■ **TASK STATEMENT**:
Both the line below containing "A few months" and the line containing "Not merely were", along with every line between them, should be repeated exactly; no other line belongs in the answer.

[Stored records]
┌──
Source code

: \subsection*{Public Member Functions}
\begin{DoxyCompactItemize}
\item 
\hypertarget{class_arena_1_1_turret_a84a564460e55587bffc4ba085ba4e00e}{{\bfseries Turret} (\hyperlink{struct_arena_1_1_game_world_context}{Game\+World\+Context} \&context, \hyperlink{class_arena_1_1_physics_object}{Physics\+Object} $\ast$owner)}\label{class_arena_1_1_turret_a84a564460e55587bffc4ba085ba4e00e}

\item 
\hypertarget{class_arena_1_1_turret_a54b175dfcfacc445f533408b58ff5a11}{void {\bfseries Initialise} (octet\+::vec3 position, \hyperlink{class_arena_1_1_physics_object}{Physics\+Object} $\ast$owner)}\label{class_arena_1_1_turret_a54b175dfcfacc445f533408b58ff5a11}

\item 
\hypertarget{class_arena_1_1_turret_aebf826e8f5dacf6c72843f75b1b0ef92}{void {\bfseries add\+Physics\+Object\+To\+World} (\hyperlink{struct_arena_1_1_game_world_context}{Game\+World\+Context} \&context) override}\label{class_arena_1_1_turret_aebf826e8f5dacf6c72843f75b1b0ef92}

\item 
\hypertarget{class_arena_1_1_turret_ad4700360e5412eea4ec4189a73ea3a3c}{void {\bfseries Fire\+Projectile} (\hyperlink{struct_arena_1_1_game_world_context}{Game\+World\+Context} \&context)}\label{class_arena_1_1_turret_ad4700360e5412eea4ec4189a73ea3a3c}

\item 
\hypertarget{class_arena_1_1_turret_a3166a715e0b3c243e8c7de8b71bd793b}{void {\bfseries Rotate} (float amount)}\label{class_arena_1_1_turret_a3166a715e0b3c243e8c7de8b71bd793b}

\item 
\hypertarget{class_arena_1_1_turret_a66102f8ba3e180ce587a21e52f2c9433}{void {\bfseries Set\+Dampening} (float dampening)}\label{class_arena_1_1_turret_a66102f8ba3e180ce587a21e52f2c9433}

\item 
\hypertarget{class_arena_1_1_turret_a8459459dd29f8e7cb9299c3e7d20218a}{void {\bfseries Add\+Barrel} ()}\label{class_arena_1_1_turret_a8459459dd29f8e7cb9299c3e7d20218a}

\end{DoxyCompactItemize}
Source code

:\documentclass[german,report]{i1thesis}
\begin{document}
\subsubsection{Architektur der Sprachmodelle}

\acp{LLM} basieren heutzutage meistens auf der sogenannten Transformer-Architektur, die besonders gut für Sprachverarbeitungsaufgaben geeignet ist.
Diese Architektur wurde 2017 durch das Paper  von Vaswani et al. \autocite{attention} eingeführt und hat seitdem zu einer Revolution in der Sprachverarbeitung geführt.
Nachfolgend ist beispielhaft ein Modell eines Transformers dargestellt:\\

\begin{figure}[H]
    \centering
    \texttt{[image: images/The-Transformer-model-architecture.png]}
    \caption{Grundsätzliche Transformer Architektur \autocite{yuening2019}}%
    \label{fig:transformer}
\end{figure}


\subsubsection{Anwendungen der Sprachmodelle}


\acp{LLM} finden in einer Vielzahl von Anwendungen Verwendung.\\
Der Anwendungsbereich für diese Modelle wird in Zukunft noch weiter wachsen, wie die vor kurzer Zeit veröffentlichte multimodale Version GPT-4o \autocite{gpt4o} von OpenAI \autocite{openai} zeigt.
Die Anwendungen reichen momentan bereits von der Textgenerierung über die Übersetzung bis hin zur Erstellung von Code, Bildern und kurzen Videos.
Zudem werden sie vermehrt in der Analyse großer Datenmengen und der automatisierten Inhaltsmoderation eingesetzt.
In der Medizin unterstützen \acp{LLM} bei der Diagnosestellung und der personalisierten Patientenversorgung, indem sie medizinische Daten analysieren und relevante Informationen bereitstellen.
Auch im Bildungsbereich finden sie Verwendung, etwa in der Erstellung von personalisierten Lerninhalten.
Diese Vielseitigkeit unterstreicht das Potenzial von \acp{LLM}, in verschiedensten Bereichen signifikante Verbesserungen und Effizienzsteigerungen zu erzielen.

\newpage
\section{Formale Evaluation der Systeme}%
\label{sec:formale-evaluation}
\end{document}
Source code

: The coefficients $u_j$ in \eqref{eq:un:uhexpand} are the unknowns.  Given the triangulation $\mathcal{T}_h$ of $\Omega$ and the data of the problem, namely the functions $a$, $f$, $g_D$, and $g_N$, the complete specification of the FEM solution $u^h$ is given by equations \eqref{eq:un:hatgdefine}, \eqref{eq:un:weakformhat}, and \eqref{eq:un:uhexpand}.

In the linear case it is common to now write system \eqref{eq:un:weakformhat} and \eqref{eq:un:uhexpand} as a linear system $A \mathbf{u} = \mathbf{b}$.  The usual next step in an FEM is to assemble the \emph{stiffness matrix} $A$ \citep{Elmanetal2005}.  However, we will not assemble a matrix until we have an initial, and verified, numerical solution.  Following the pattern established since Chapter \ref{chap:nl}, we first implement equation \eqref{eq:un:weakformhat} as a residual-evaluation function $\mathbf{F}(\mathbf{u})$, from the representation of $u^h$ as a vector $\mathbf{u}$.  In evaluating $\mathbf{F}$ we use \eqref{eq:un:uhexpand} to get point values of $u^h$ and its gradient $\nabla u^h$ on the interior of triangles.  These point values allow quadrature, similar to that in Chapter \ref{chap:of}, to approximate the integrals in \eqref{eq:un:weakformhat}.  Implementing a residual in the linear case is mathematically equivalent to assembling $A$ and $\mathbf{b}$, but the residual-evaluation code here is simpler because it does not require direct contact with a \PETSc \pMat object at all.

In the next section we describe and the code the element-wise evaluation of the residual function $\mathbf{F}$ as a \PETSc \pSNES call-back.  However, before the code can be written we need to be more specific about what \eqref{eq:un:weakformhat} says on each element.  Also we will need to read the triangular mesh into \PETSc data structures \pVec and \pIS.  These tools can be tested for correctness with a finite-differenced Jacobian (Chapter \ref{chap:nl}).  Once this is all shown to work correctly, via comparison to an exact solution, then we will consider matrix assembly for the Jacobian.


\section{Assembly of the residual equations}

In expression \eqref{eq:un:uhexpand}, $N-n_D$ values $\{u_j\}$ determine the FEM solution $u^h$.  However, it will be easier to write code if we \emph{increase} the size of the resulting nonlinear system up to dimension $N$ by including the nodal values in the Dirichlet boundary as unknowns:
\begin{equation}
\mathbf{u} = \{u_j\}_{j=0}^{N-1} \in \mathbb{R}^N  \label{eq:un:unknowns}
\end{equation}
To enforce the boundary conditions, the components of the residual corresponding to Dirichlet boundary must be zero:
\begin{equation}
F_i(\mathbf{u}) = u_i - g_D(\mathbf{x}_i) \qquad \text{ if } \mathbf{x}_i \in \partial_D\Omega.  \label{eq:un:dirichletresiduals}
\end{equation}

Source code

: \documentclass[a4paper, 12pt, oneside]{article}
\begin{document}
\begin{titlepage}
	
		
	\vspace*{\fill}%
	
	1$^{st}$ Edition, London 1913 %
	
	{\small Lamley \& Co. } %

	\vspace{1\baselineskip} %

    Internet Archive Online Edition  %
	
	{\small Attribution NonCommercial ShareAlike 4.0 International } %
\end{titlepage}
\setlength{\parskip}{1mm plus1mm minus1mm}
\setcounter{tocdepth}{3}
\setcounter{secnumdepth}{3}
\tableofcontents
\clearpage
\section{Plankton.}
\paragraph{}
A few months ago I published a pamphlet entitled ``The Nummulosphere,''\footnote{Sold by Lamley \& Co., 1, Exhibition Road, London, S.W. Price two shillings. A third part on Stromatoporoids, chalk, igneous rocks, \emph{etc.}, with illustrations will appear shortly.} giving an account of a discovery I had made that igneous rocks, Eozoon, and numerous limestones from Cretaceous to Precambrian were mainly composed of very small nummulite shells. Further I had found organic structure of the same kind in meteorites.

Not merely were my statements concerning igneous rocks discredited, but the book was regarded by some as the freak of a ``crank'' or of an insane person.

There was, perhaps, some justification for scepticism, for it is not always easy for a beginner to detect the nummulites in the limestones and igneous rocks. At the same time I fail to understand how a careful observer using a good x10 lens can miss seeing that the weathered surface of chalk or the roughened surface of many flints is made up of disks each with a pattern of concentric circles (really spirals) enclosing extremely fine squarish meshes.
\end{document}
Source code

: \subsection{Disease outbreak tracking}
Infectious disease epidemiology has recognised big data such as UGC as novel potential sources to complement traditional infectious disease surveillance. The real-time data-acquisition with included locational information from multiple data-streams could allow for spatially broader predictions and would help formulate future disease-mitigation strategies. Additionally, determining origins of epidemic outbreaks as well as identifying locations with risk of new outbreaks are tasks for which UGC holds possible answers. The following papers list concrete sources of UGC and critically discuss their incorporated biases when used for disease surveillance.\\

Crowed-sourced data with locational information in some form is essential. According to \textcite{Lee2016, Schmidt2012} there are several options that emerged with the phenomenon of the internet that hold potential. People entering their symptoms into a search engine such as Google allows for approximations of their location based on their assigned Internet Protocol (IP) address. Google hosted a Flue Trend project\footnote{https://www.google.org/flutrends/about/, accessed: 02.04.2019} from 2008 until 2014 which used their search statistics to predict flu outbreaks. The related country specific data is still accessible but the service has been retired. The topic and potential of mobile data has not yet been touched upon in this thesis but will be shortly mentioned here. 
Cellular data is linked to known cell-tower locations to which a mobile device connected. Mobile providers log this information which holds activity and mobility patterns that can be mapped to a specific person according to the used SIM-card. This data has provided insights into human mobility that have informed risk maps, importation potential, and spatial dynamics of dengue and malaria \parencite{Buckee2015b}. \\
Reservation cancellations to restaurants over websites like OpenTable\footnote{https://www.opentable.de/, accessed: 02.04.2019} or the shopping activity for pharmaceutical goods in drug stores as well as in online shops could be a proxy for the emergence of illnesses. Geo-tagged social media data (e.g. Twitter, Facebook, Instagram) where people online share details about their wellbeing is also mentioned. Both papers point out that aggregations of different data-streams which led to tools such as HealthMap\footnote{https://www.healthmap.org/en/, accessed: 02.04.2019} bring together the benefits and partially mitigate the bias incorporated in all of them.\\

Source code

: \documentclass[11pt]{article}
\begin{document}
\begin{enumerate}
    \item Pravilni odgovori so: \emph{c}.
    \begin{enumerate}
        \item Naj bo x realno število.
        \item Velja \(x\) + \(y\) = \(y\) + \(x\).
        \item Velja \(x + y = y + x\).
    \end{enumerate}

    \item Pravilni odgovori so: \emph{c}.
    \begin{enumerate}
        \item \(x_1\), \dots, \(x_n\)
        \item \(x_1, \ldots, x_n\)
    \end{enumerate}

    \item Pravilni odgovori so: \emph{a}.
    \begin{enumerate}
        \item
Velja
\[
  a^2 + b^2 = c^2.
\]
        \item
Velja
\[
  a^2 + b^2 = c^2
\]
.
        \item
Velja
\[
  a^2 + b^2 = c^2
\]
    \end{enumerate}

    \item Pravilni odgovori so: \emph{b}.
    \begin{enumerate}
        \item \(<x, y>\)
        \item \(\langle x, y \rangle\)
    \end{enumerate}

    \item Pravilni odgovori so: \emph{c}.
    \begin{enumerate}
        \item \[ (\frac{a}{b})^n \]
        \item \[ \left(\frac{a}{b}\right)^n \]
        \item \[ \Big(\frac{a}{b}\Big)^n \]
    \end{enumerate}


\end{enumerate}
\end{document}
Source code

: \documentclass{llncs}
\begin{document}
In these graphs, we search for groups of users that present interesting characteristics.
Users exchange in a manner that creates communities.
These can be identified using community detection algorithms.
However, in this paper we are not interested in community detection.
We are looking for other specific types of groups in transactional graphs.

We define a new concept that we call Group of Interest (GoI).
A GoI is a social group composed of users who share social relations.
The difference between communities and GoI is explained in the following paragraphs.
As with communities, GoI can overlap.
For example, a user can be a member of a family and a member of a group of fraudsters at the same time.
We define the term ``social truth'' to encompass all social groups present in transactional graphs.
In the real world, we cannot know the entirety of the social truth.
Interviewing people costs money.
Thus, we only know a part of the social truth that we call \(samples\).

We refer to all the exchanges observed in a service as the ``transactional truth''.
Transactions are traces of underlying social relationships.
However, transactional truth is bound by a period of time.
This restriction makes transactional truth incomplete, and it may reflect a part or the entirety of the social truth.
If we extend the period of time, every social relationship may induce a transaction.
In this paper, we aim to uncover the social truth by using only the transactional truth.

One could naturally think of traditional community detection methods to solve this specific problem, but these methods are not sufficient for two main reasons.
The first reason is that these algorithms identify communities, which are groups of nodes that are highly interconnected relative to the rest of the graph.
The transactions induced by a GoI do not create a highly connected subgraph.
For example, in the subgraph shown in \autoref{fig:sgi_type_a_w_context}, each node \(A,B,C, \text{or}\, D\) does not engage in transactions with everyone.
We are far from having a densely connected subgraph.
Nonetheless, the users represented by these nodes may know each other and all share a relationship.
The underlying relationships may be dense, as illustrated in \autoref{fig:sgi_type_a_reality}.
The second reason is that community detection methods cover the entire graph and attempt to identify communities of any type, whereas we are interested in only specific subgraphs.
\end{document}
└──
■ **SOLUTION TO THE EXERCISE**:
A few months ago I published a pamphlet entitled ``The Nummulosphere,''\footnote{Sold by Lamley \& Co., 1, Exhibition Road, London, S.W. Price two shillings. A third part on Stromatoporoids, chalk, igneous rocks, \emph{etc.}, with illustrations will appear shortly.} giving an account of a discovery I had made that igneous rocks, Eozoon, and numerous limestones from Cretaceous to Precambrian were mainly composed of very small nummulite shells. Further I had found organic structure of the same kind in meteorites.

Not merely were my statements concerning igneous rocks discredited, but the book was regarded by some as the freak of a ``crank'' or of an insane person.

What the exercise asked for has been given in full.